The world of credit was wide open to most people just a few years ago. Then the bottom fell out of the world economy and most of those people were left stuck with mountains of debit, late payments and even bankruptcies. Getting credit was not made any easier with the government tightened banking regulations to avoid an even worse recession from irresponsible lending. This means when people need money for emergency expenses, or just to pay a bill and stave off a late payment, getting a non secured loan is next to impossible.
One answer to many people´s problems is pay day loans. Payday loans are simply unsecured loans attached to your paycheck. They are considered unsecured because you are offering up only future collateral, not present tangible property. There are two great things about these loans and one the makes them a bit unattractive. The first thing is that they are fast and require no credit check. If you have a job and a bank account and are at least 18 years old, you will qualify for one of these loans. The second great thing is that because you are paying them completely off each payday you get more points on your credit score. You get points for securing the loan, points for making the payment, and points for paying off the loan.
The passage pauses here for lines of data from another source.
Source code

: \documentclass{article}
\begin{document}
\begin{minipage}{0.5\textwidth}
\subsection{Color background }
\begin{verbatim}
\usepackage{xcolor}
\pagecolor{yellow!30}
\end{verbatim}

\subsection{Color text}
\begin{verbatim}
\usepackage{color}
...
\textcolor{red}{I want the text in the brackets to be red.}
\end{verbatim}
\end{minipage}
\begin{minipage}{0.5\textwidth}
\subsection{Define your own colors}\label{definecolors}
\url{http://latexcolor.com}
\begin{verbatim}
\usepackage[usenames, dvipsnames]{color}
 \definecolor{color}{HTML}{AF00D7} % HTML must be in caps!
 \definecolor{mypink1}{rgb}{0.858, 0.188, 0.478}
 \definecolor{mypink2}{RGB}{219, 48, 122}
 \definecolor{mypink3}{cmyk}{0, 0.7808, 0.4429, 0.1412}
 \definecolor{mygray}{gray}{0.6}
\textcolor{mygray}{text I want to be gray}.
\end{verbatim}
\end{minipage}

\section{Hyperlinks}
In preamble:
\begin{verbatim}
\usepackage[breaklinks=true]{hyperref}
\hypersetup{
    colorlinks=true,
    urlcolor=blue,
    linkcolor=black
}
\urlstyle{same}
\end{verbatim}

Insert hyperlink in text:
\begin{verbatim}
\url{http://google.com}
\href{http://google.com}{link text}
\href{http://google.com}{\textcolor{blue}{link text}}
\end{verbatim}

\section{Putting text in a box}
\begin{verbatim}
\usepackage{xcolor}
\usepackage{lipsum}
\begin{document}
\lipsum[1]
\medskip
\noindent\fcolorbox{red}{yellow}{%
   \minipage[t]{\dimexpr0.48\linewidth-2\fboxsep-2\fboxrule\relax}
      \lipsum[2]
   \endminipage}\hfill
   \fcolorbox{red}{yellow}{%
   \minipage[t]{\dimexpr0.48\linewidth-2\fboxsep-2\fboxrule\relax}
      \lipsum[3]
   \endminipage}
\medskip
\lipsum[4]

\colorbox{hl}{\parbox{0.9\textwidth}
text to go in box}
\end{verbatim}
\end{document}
Using these loans to pay off smaller creditors will also increase your points because you are eliminating creditors by turning them into credit sources.
The bad thing about these loans is the cost. The Annual Percentage Rate (APR) is used to base the interest rates on traditional loans. Payday loans however can be as much as 10% higher than traditional loans, nearly 25%, which means that if you borrow $1000 you will owe an additional $250 on your next payday.